[[ Exercise input open ]]

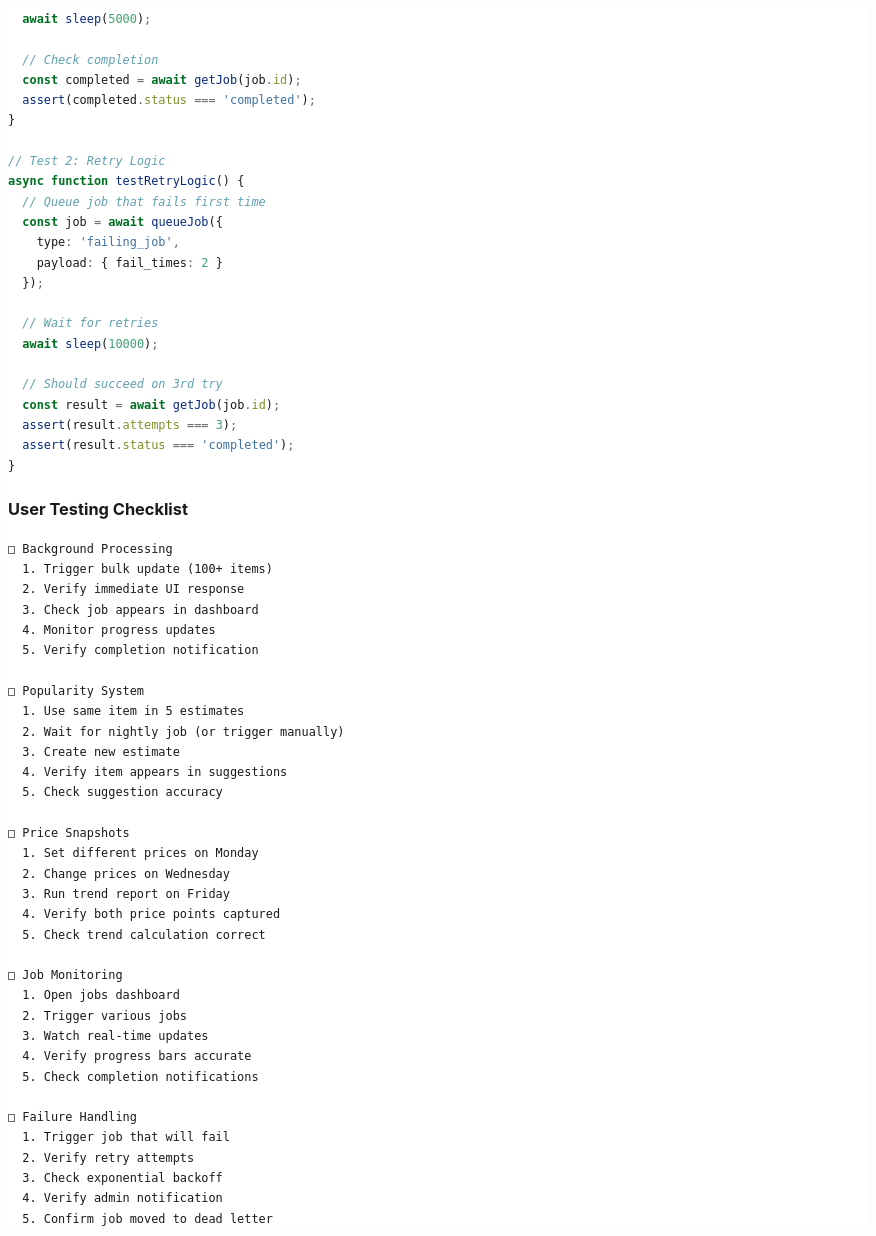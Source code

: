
 ```typescript
  await sleep(5000);
  
  // Check completion
  const completed = await getJob(job.id);
  assert(completed.status === 'completed');
}

// Test 2: Retry Logic
async function testRetryLogic() {
  // Queue job that fails first time
  const job = await queueJob({
    type: 'failing_job',
    payload: { fail_times: 2 }
  });
  
  // Wait for retries
  await sleep(10000);
  
  // Should succeed on 3rd try
  const result = await getJob(job.id);
  assert(result.attempts === 3);
  assert(result.status === 'completed');
}
```

### User Testing Checklist
```
□ Background Processing
  1. Trigger bulk update (100+ items)
  2. Verify immediate UI response
  3. Check job appears in dashboard
  4. Monitor progress updates
  5. Verify completion notification

□ Popularity System
  1. Use same item in 5 estimates
  2. Wait for nightly job (or trigger manually)
  3. Create new estimate
  4. Verify item appears in suggestions
  5. Check suggestion accuracy

□ Price Snapshots
  1. Set different prices on Monday
  2. Change prices on Wednesday
  3. Run trend report on Friday
  4. Verify both price points captured
  5. Check trend calculation correct

□ Job Monitoring
  1. Open jobs dashboard
  2. Trigger various jobs
  3. Watch real-time updates
  4. Verify progress bars accurate
  5. Check completion notifications

□ Failure Handling
  1. Trigger job that will fail
  2. Verify retry attempts
  3. Check exponential backoff
  4. Verify admin notification
  5. Confirm job moved to dead letter
```
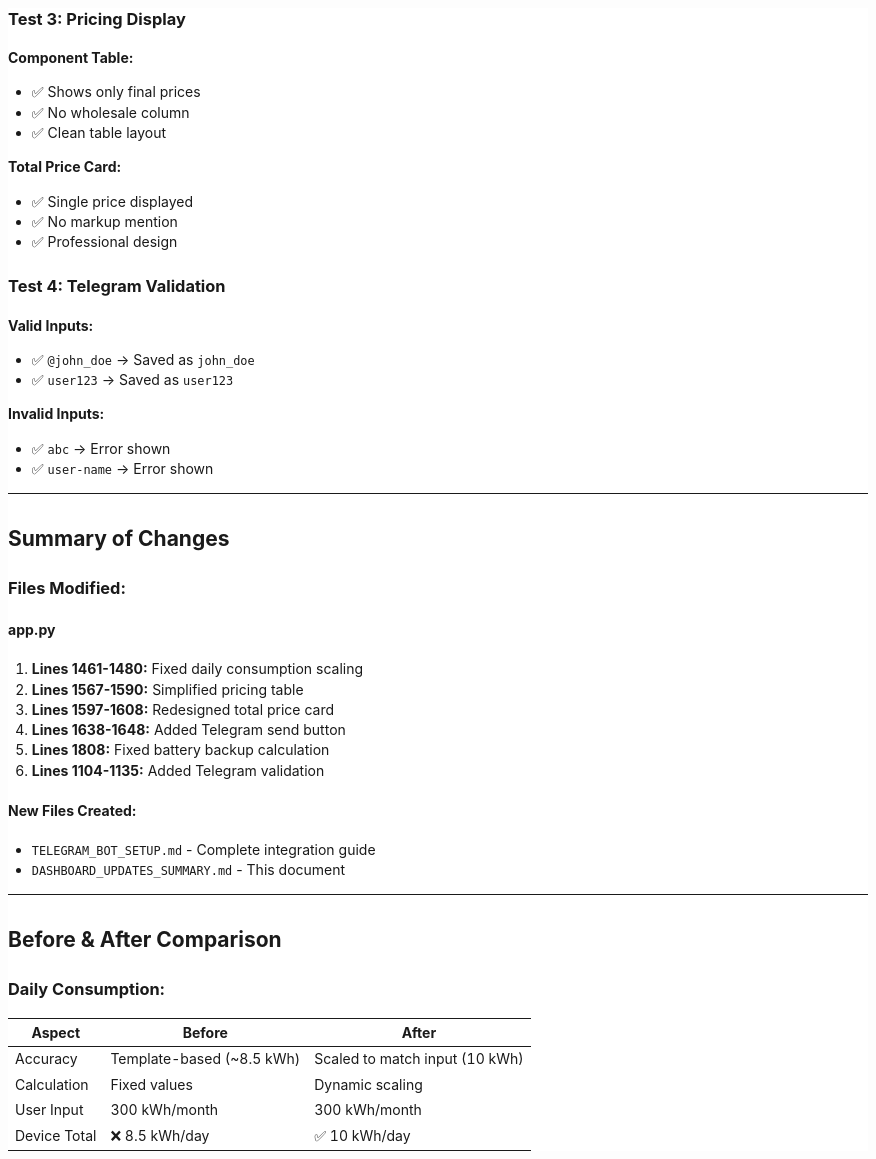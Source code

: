 ### **Test 3: Pricing Display**

**Component Table:**
- ✅ Shows only final prices
- ✅ No wholesale column
- ✅ Clean table layout

**Total Price Card:**
- ✅ Single price displayed
- ✅ No markup mention
- ✅ Professional design

### **Test 4: Telegram Validation**

**Valid Inputs:**
- ✅ `@john_doe` → Saved as `john_doe`
- ✅ `user123` → Saved as `user123`

**Invalid Inputs:**
- ✅ `abc` → Error shown
- ✅ `user-name` → Error shown

---

## Summary of Changes

### **Files Modified:**

#### **app.py**
1. **Lines 1461-1480:** Fixed daily consumption scaling
2. **Lines 1567-1590:** Simplified pricing table
3. **Lines 1597-1608:** Redesigned total price card
4. **Lines 1638-1648:** Added Telegram send button
5. **Lines 1808:** Fixed battery backup calculation
6. **Lines 1104-1135:** Added Telegram validation

#### **New Files Created:**
- `TELEGRAM_BOT_SETUP.md` - Complete integration guide
- `DASHBOARD_UPDATES_SUMMARY.md` - This document

---

## Before & After Comparison

### **Daily Consumption:**
| Aspect | Before | After |
|--------|--------|-------|
| Accuracy | Template-based (~8.5 kWh) | Scaled to match input (10 kWh) |
| Calculation | Fixed values | Dynamic scaling |
| User Input | 300 kWh/month | 300 kWh/month |
| Device Total | ❌ 8.5 kWh/day | ✅ 10 kWh/day |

[[ Exercise input closed ]]

_What the task asks_:
Number of lines above with the word "scaling": supply it alone.

_Response area_:
2